If it be in the dusk when, like an eyelid's soundless blink,
The dewfall-hawk comes crossing the shades to alight
Upon the wind-warped upland thorn, will a gazer think:
"To him this must have been a familiar sight"?
If I pass during some nocturnal blackness, mothy and warm,
When the hedgehog travels furtively over the lawn,
Will they say: "He strove that such innocent creatures should come to no harm,
But he could do little for them; and now he is gone"?
Even without the two other verses, we have here a remarkable attempt on the part of an artist to paint a portrait, as it were, of his own genius.

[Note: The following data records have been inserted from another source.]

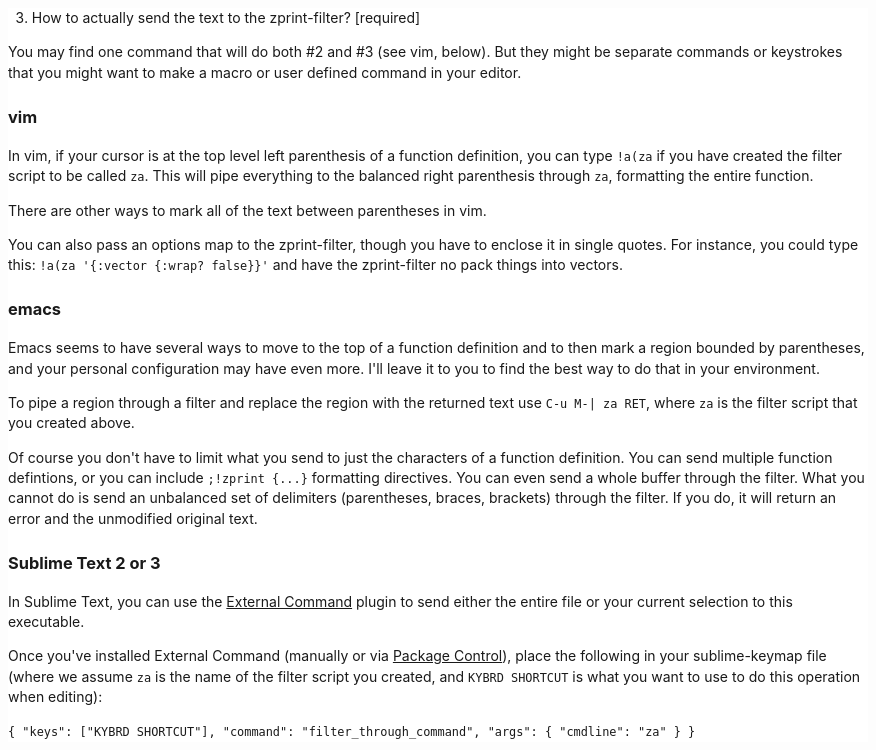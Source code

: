   3. How to actually send the text to the zprint-filter? [required]

You may find one command that will do both #2 and #3 (see vim,
below).  But they might be separate commands or keystrokes that you
might want to make a macro or user defined command in your editor.

### vim

In vim, if your cursor is at the top level left parenthesis of a
function definition, you can type `!a(za` if you have created the
filter script to be called `za`.  This will pipe everything to the balanced
right parenthesis through `za`, formatting the entire function.

There are other ways to mark all of the text between parentheses
in vim.

You can also pass an options map to the zprint-filter, though
you have to enclose it in single quotes.  For instance, you
could type this: `!a(za '{:vector {:wrap? false}}'` and have
the zprint-filter no pack things into vectors.

### emacs

Emacs seems to have several ways to move to the top of a function
definition and to then mark a region bounded by parentheses, 
and your personal configuration may have even more.  I'll leave
it to you to find the best way to do that in your environment.

To pipe a region through a filter and replace the region with the
returned text use `C-u M-| za RET`, where `za` is the
filter script that you created above.

Of course you don't have to limit what you send to just the characters
of a function definition.  You can send multiple function defintions,
or you can include  `;!zprint {...}` formatting directives.  You can
even send a whole buffer through the filter.  What you cannot do is send
an unbalanced set of delimiters (parentheses, braces, brackets) through
the filter.  If you do, it will return an error and the unmodified original 
text.

### Sublime Text 2 or 3

In Sublime Text, you can use the 
[External Command](https://packagecontrol.io/packages/External%20Command)
plugin to send either the entire file or your current selection to this 
executable.

Once you've installed External Command (manually or via [Package
Control](https://packagecontrol.io)), place the following in your
sublime-keymap file (where we assume `za` is the name of the filter
script you created, and `KYBRD SHORTCUT` is what you want to use 
to do this operation when editing):

```
{ "keys": ["KYBRD SHORTCUT"], "command": "filter_through_command", "args": { "cmdline": "za" } }
``` 

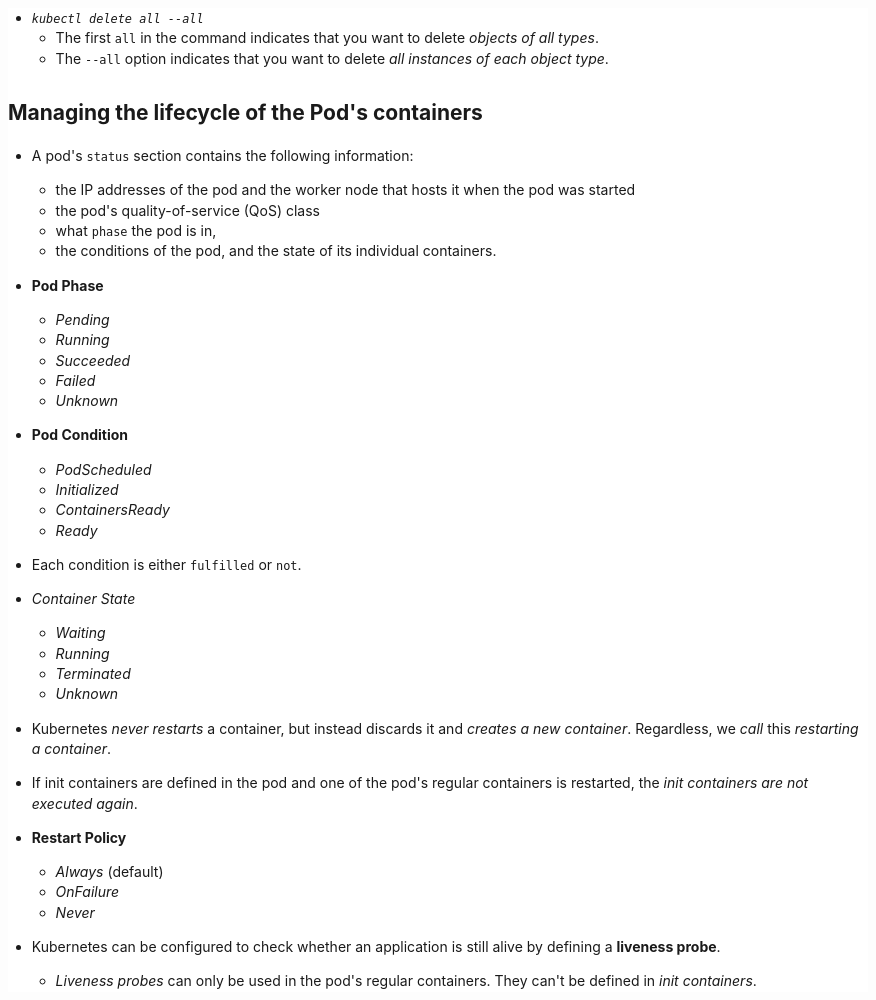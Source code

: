 * *`kubectl delete all --all`*
  - The first `all` in the command indicates that
    you want to delete *objects of all types*.
  - The `--all` option indicates that you want to
    delete *all instances of each object type*.

## Managing the lifecycle of the Pod's containers

* A pod's `status` section contains the following information:
  - the IP addresses of the pod and the worker node that hosts it
    when the pod was started
  - the pod's quality-of-service (QoS) class
  - what `phase` the pod is in,
  - the conditions of the pod, and
    the state of its individual containers.

* **Pod Phase**
  - *Pending*
  - *Running*
  - *Succeeded*
  - *Failed*
  - *Unknown*

* **Pod Condition**
  - *PodScheduled*
  - *Initialized*
  - *ContainersReady*
  - *Ready*

* Each condition is either `fulfilled` or `not`.

* *Container State*
  - *Waiting*
  - *Running*
  - *Terminated*
  - *Unknown*

* Kubernetes *never restarts* a container,
  but instead discards it and
  *creates a new container*.
  Regardless, we *call* this
  *restarting a container*.

* If init containers are defined in the pod and
  one of the pod's regular containers is restarted,
  the *init containers are not executed again*.

* **Restart Policy**
  - *Always* (default)
  - *OnFailure*
  - *Never*

* Kubernetes can be configured to check whether
  an application is still alive by
  defining a **liveness probe**.
  - *Liveness probes* can only be used in the
    pod's regular containers. They can't be
    defined in *init containers*.
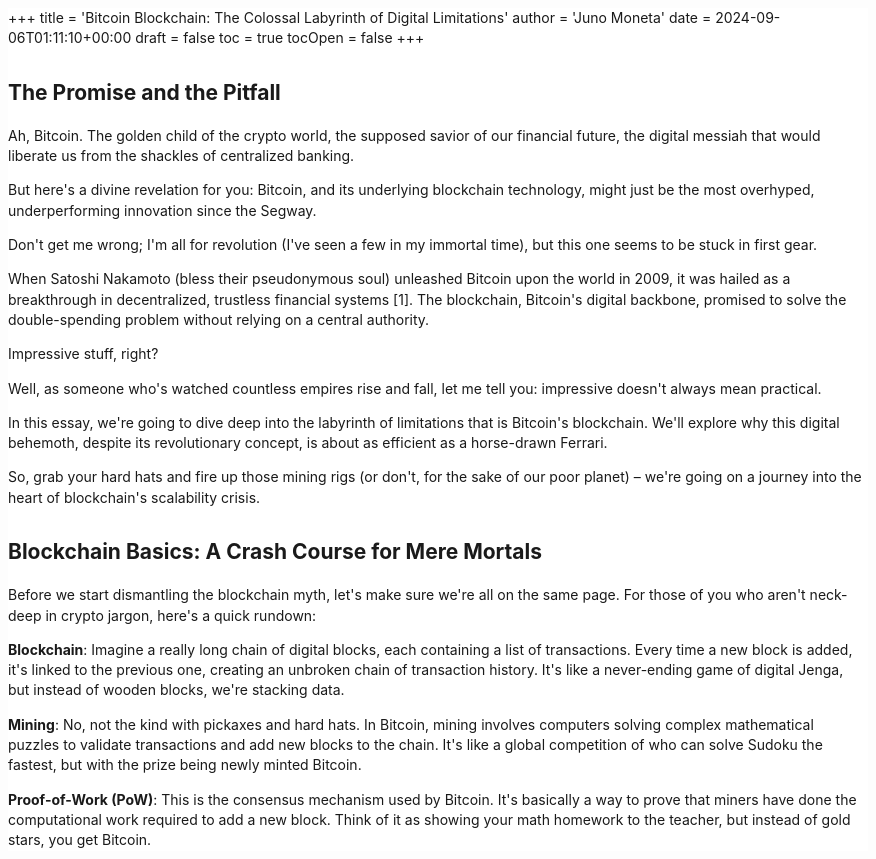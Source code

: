 +++
title = 'Bitcoin Blockchain: The Colossal Labyrinth of Digital Limitations'
author = 'Juno Moneta'
date = 2024-09-06T01:11:10+00:00
draft = false
toc = true
tocOpen = false
+++

## The Promise and the Pitfall

Ah, Bitcoin. The golden child of the crypto world, the supposed savior of our financial future, the digital messiah that would liberate us from the shackles of centralized banking. 

But here's a divine revelation for you: Bitcoin, and its underlying blockchain technology, might just be the most overhyped, underperforming innovation since the Segway. 

Don't get me wrong; I'm all for revolution (I've seen a few in my immortal time), but this one seems to be stuck in first gear.

When Satoshi Nakamoto (bless their pseudonymous soul) unleashed Bitcoin upon the world in 2009, it was hailed as a breakthrough in decentralized, trustless financial systems [1]. The blockchain, Bitcoin's digital backbone, promised to solve the double-spending problem without relying on a central authority. 

Impressive stuff, right? 

Well, as someone who's watched countless empires rise and fall, let me tell you: impressive doesn't always mean practical.

In this essay, we're going to dive deep into the labyrinth of limitations that is Bitcoin's blockchain. We'll explore why this digital behemoth, despite its revolutionary concept, is about as efficient as a horse-drawn Ferrari. 

So, grab your hard hats and fire up those mining rigs (or don't, for the sake of our poor planet) – we're going on a journey into the heart of blockchain's scalability crisis.

## Blockchain Basics: A Crash Course for Mere Mortals

Before we start dismantling the blockchain myth, let's make sure we're all on the same page. For those of you who aren't neck-deep in crypto jargon, here's a quick rundown:

**Blockchain**: Imagine a really long chain of digital blocks, each containing a list of transactions. Every time a new block is added, it's linked to the previous one, creating an unbroken chain of transaction history. It's like a never-ending game of digital Jenga, but instead of wooden blocks, we're stacking data.

**Mining**: No, not the kind with pickaxes and hard hats. In Bitcoin, mining involves computers solving complex mathematical puzzles to validate transactions and add new blocks to the chain. It's like a global competition of who can solve Sudoku the fastest, but with the prize being newly minted Bitcoin.

**Proof-of-Work (PoW)**: This is the consensus mechanism used by Bitcoin. It's basically a way to prove that miners have done the computational work required to add a new block. Think of it as showing your math homework to the teacher, but instead of gold stars, you get Bitcoin.
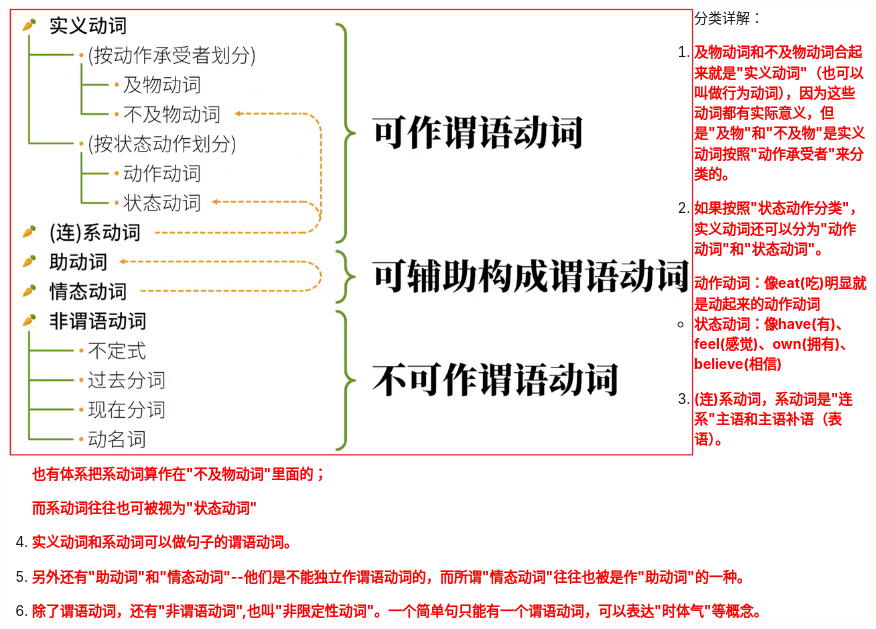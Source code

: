 <img src="pic/03214648255.png" align='left' style="zoom: 67%;" />

分类详解：

1. <font color=red><strong>及物动词和不及物动词合起来就是"实义动词"（也可以叫做行为动词），因为这些动词都有实际意义，但是"及物"和"不及物"是实义动词按照"动作承受者"来分类的。</strong></font>

2. <font color=red><strong>如果按照"状态动作分类"，实义动词还可以分为"动作动词"和"状态动词"。</strong></font>

   - <font color=red><strong>动作动词：像eat(吃)明显就是动起来的动作动词</strong></font>
   - <font color=red><strong>状态动词：像have(有)、feel(感觉)、own(拥有)、believe(相信)</strong></font>

3. <font color=red><strong>(连)系动词，系动词是"连系"主语和主语补语（表语）。</strong></font>

   <font color=red><strong>也有体系把系动词算作在"不及物动词"里面的；</strong></font>

   <font color=red><strong>而系动词往往也可被视为"状态动词"</strong></font>

4. <font color=red><strong>实义动词和系动词可以做句子的谓语动词。</strong></font>

5. <font color=red><strong>另外还有"助动词"和"情态动词"--他们是不能独立作谓语动词的，而所谓"情态动词"往往也被是作"助动词"的一种。</strong></font>

6. <font color=red><strong>除了谓语动词，还有"非谓语动词",也叫"非限定性动词"。一个简单句只能有一个谓语动词，可以表达"时体气"等概念。</strong></font>
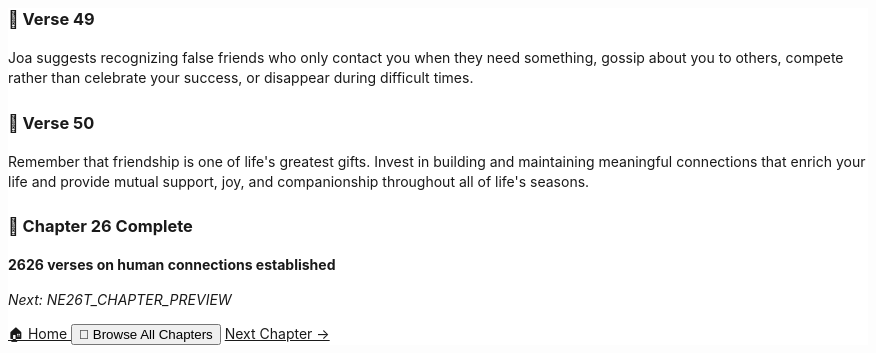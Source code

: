 <div class="verse">
<h3><span class="verse-number">💫 Verse 49</span></h3>
<p>Joa suggests recognizing false friends who only contact you when they need something, gossip about you to others, compete rather than celebrate your success, or disappear during difficult times.</p>
</div>

<div class="verse">
<h3><span class="verse-number">💫 Verse 50</span></h3>
<p>Remember that friendship is one of life's greatest gifts. Invest in building and maintaining meaningful connections that enrich your life and provide mutual support, joy, and companionship throughout all of life's seasons.</p>
</div>

<div class="chapter-footer">
<h3>👥 Chapter 26 Complete</h3>
<p><strong>2626 verses on human connections established</strong></p>
<p><em>Next: NE26T_CHAPTER_PREVIEW</em></p>
</div>

<div class="chapter-nav-clean">
<a href="../../../index.html" class="nav-arrow">
  🏠 Home
</a>
<button class="chapter-selector" onclick="window.location.href='../index.html'">
  📖 Browse All Chapters
</button>
<a href="NE26T_CHAPTER_URL" class="nav-arrow">
  Next Chapter →
</a>
</div>

</div>
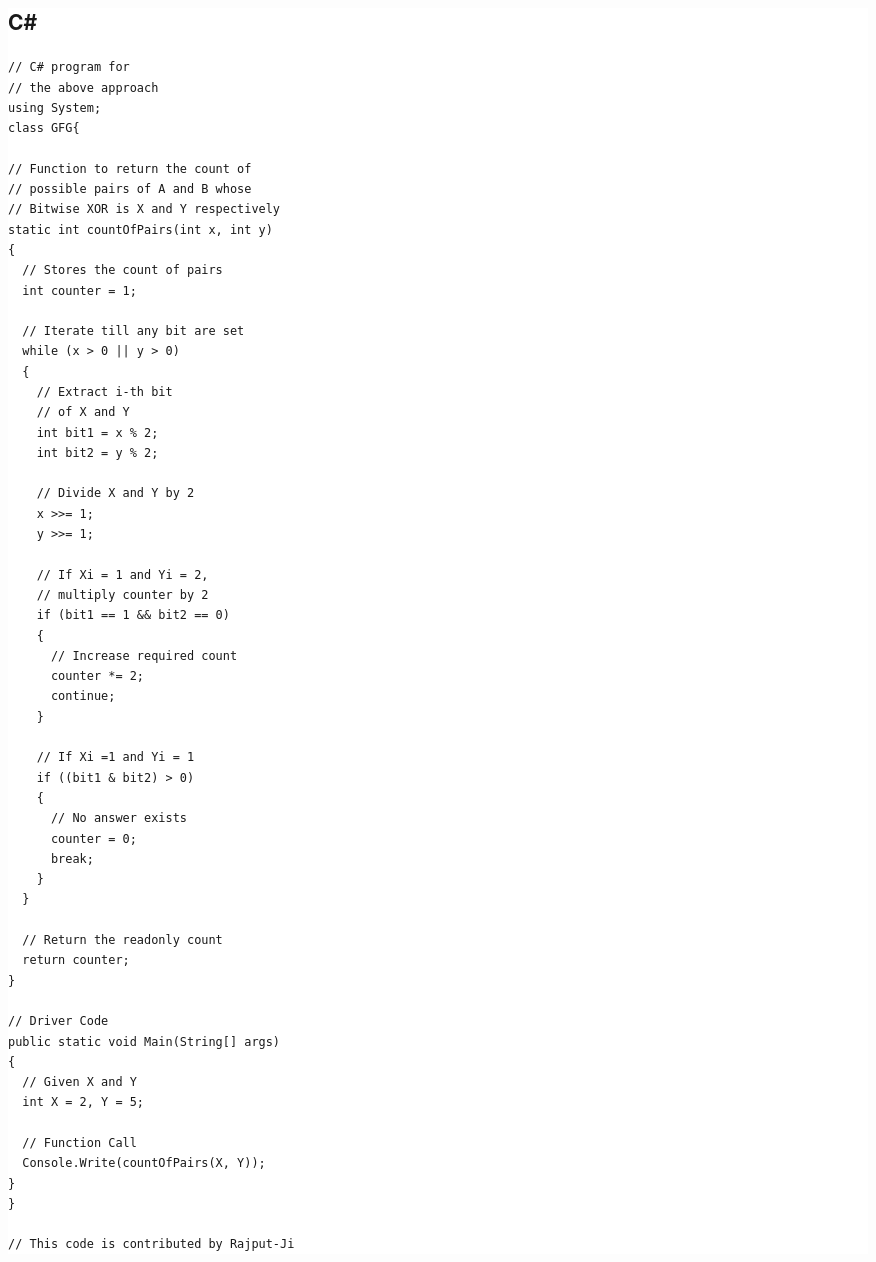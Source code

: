 ## C#

```
// C# program for
// the above approach
using System;
class GFG{

// Function to return the count of
// possible pairs of A and B whose
// Bitwise XOR is X and Y respectively
static int countOfPairs(int x, int y)
{
  // Stores the count of pairs
  int counter = 1;

  // Iterate till any bit are set
  while (x > 0 || y > 0)
  {
    // Extract i-th bit
    // of X and Y
    int bit1 = x % 2;
    int bit2 = y % 2;

    // Divide X and Y by 2
    x >>= 1;
    y >>= 1;

    // If Xi = 1 and Yi = 2,
    // multiply counter by 2
    if (bit1 == 1 && bit2 == 0)
    {
      // Increase required count
      counter *= 2;
      continue;
    }

    // If Xi =1 and Yi = 1
    if ((bit1 & bit2) > 0)
    {
      // No answer exists
      counter = 0;
      break;
    }
  }

  // Return the readonly count
  return counter;
}

// Driver Code
public static void Main(String[] args)
{
  // Given X and Y
  int X = 2, Y = 5;

  // Function Call
  Console.Write(countOfPairs(X, Y));
}
}

// This code is contributed by Rajput-Ji
```
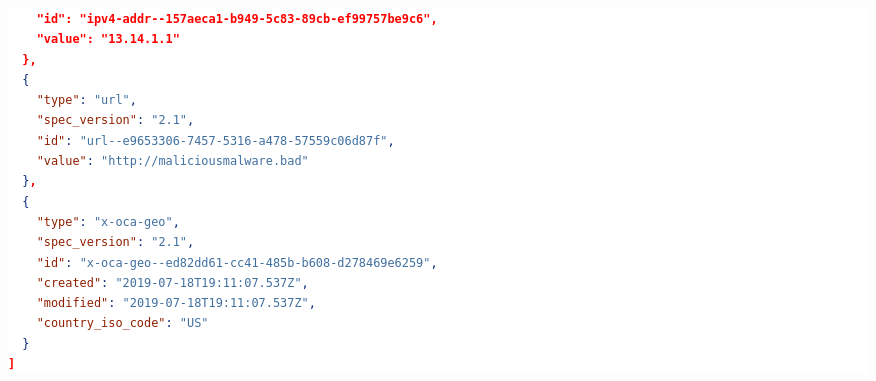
```json
    "id": "ipv4-addr--157aeca1-b949-5c83-89cb-ef99757be9c6",
    "value": "13.14.1.1"
  },
  {
    "type": "url",
    "spec_version": "2.1",
    "id": "url--e9653306-7457-5316-a478-57559c06d87f",
    "value": "http://maliciousmalware.bad"
  },
  {
    "type": "x-oca-geo",
    "spec_version": "2.1",
    "id": "x-oca-geo--ed82dd61-cc41-485b-b608-d278469e6259",
    "created": "2019-07-18T19:11:07.537Z",
    "modified": "2019-07-18T19:11:07.537Z",
    "country_iso_code": "US"
  }
]
```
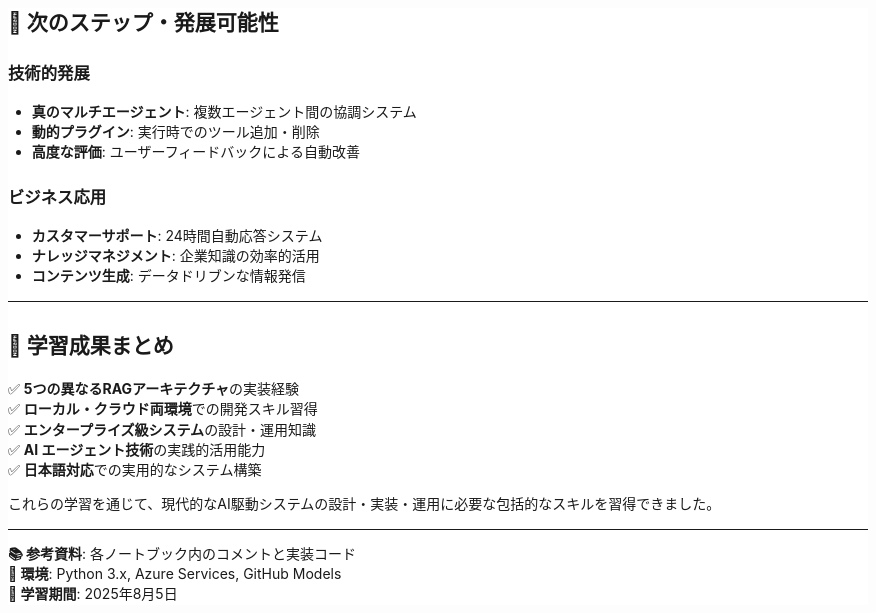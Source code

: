 
## 🚀 次のステップ・発展可能性

### **技術的発展**
- **真のマルチエージェント**: 複数エージェント間の協調システム
- **動的プラグイン**: 実行時でのツール追加・削除
- **高度な評価**: ユーザーフィードバックによる自動改善

### **ビジネス応用**
- **カスタマーサポート**: 24時間自動応答システム
- **ナレッジマネジメント**: 企業知識の効率的活用
- **コンテンツ生成**: データドリブンな情報発信

---

## 📝 学習成果まとめ

✅ **5つの異なるRAGアーキテクチャ**の実装経験  
✅ **ローカル・クラウド両環境**での開発スキル習得  
✅ **エンタープライズ級システム**の設計・運用知識  
✅ **AI エージェント技術**の実践的活用能力  
✅ **日本語対応**での実用的なシステム構築  

これらの学習を通じて、現代的なAI駆動システムの設計・実装・運用に必要な包括的なスキルを習得できました。

---

**📚 参考資料**: 各ノートブック内のコメントと実装コード  
**🔧 環境**: Python 3.x, Azure Services, GitHub Models  
**📅 学習期間**: 2025年8月5日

Mr. Hardy's genius is essentially that of a man who "used to notice such things" as the fluttering of the green leaves in May, and to whom the swift passage of a night-jar in the twilight has "been a familiar sight." He is one of the most sensitive observers of nature who have written English prose. It may even be that he will be remembered longer for his studies of nature than for his studies of human nature. His days are among his greatest characters, as in the wonderful scene on the heath in the opening of The Return of the Native. He would have written well of the world, one can imagine, even if he had found it uninhabited. But his sensitiveness is not merely sensitiveness of the eye: it is also sensitiveness of the heart. He has, indeed, that hypersensitive sort of temperament, as the verse about the hedgehog suggests, which is the victim at once of pity and of a feeling of hopeless helplessness. Never anywhere else has there been such a world of pity put into a quotation as Mr. Hardy has put into that line and a half from The Two Gentlemen of Verona, which he placed on the title-page of Tess of the D'Urbervilles:—
Poor wounded name, my bosom as a bed
Shall lodge thee!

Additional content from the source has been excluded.